GIVEN DATA »
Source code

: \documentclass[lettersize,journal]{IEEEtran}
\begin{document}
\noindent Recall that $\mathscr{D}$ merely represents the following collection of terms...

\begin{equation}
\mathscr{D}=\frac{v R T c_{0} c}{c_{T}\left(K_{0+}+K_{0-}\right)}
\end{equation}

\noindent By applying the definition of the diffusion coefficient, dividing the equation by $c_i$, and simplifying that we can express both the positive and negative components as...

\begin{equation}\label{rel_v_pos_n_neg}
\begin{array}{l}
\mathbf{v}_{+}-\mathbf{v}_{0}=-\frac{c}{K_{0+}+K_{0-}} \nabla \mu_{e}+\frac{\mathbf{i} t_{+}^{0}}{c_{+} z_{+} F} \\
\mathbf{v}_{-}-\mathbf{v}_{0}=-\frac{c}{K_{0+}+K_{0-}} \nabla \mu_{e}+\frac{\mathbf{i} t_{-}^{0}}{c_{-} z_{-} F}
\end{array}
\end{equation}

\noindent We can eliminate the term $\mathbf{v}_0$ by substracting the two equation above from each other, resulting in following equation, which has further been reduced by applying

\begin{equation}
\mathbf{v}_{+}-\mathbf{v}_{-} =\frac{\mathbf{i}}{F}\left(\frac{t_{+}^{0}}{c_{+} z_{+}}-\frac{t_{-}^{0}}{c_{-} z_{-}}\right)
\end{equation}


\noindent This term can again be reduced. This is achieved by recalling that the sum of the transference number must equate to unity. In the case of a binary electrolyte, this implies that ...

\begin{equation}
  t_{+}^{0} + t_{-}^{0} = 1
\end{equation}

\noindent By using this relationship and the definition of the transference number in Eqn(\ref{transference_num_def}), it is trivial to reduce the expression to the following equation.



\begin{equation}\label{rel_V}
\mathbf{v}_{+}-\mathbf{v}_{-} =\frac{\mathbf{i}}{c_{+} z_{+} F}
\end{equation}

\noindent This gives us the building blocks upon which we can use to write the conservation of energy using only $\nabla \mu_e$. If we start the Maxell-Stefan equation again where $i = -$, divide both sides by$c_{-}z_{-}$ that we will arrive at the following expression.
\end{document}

WHAT IS BEING ASKED »
Take the material above and reproduce it word for word.

TASK RESPONSE »
Source code

: \documentclass[lettersize,journal]{IEEEtran}
\begin{document}
\noindent Recall that $\mathscr{D}$ merely represents the following collection of terms...

\begin{equation}
\mathscr{D}=\frac{v R T c_{0} c}{c_{T}\left(K_{0+}+K_{0-}\right)}
\end{equation}

\noindent By applying the definition of the diffusion coefficient, dividing the equation by $c_i$, and simplifying that we can express both the positive and negative components as...

\begin{equation}\label{rel_v_pos_n_neg}
\begin{array}{l}
\mathbf{v}_{+}-\mathbf{v}_{0}=-\frac{c}{K_{0+}+K_{0-}} \nabla \mu_{e}+\frac{\mathbf{i} t_{+}^{0}}{c_{+} z_{+} F} \\
\mathbf{v}_{-}-\mathbf{v}_{0}=-\frac{c}{K_{0+}+K_{0-}} \nabla \mu_{e}+\frac{\mathbf{i} t_{-}^{0}}{c_{-} z_{-} F}
\end{array}
\end{equation}

\noindent We can eliminate the term $\mathbf{v}_0$ by substracting the two equation above from each other, resulting in following equation, which has further been reduced by applying

\begin{equation}
\mathbf{v}_{+}-\mathbf{v}_{-} =\frac{\mathbf{i}}{F}\left(\frac{t_{+}^{0}}{c_{+} z_{+}}-\frac{t_{-}^{0}}{c_{-} z_{-}}\right)
\end{equation}


\noindent This term can again be reduced. This is achieved by recalling that the sum of the transference number must equate to unity. In the case of a binary electrolyte, this implies that ...

\begin{equation}
  t_{+}^{0} + t_{-}^{0} = 1
\end{equation}

\noindent By using this relationship and the definition of the transference number in Eqn(\ref{transference_num_def}), it is trivial to reduce the expression to the following equation.



\begin{equation}\label{rel_V}
\mathbf{v}_{+}-\mathbf{v}_{-} =\frac{\mathbf{i}}{c_{+} z_{+} F}
\end{equation}

\noindent This gives us the building blocks upon which we can use to write the conservation of energy using only $\nabla \mu_e$. If we start the Maxell-Stefan equation again where $i = -$, divide both sides by$c_{-}z_{-}$ that we will arrive at the following expression.
\end{document}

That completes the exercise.